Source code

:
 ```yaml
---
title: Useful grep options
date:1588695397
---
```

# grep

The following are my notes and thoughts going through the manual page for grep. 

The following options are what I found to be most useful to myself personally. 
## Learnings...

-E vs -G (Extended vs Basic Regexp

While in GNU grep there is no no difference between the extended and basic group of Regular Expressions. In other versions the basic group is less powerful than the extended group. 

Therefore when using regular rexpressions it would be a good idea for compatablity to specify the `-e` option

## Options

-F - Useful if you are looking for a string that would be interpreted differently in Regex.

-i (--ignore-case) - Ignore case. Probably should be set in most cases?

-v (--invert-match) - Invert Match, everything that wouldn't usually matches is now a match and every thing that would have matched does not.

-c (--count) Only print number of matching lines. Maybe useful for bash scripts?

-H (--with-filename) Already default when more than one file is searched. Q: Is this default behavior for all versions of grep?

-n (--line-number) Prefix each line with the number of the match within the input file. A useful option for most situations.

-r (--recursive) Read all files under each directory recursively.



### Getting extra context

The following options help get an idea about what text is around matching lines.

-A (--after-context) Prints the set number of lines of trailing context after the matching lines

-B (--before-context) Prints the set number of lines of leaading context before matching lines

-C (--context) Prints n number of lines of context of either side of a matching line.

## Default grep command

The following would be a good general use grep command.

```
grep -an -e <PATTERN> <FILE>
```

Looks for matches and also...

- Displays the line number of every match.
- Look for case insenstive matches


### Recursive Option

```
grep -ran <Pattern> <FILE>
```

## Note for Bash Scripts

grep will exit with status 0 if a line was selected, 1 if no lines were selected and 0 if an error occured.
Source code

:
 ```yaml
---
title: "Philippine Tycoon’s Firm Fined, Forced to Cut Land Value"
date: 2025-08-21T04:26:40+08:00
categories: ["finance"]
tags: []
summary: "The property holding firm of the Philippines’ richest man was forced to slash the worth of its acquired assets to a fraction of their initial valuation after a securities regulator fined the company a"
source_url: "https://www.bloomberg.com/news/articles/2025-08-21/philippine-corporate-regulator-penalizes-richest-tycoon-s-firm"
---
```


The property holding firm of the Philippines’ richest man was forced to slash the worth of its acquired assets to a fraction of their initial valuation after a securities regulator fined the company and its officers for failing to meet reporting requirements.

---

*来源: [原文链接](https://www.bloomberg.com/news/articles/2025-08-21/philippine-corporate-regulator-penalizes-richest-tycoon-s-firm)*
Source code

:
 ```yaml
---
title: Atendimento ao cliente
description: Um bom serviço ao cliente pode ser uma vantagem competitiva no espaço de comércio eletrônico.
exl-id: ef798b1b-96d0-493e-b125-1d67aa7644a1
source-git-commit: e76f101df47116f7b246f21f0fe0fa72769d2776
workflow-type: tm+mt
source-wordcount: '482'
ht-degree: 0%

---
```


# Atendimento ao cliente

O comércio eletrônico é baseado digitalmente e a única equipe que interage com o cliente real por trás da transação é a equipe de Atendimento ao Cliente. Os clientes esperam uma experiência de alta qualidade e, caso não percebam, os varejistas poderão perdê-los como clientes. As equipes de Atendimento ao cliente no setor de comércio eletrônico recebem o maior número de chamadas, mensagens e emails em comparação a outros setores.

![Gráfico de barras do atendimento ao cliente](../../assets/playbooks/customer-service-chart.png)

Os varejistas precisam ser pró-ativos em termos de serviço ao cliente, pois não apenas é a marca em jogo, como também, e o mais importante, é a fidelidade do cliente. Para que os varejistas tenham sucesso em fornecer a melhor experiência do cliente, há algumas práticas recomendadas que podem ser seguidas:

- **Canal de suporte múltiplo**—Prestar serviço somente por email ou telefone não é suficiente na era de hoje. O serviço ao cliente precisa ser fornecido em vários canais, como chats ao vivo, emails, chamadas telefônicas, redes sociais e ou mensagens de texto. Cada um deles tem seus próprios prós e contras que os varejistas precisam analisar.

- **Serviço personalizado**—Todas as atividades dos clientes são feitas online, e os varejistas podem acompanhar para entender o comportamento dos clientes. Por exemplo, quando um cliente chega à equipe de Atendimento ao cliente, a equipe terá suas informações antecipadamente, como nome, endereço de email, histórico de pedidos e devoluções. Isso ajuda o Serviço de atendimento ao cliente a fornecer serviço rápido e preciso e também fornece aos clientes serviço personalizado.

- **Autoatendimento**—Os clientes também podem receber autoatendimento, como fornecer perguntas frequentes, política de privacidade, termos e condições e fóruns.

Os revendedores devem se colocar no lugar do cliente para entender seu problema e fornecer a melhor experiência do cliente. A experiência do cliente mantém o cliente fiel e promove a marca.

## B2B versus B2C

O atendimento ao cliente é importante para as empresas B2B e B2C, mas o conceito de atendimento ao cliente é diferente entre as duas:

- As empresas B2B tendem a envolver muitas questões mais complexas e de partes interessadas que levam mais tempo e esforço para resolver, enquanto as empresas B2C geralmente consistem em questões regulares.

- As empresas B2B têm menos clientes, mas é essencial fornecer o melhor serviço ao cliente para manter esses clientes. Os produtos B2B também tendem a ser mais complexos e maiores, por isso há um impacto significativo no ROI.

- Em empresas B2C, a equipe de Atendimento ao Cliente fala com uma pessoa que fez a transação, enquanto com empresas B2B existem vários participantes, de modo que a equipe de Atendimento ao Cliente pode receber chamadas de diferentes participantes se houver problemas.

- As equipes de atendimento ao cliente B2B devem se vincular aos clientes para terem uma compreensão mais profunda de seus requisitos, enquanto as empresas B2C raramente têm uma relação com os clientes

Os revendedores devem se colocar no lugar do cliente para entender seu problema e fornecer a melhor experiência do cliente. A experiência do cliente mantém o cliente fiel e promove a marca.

___

§ **What you will do**:
Up to and including the line with "-F - Useful", output every line of the records above exactly, starting from the first; output nothing else.

§ **Solution for this exercise**:
Source code

:
 ```yaml
---
title: Useful grep options
date:1588695397
---
```

# grep

The following are my notes and thoughts going through the manual page for grep. 

The following options are what I found to be most useful to myself personally. 
## Learnings...

-E vs -G (Extended vs Basic Regexp

While in GNU grep there is no no difference between the extended and basic group of Regular Expressions. In other versions the basic group is less powerful than the extended group. 

Therefore when using regular rexpressions it would be a good idea for compatablity to specify the `-e` option

## Options

-F - Useful if you are looking for a string that would be interpreted differently in Regex.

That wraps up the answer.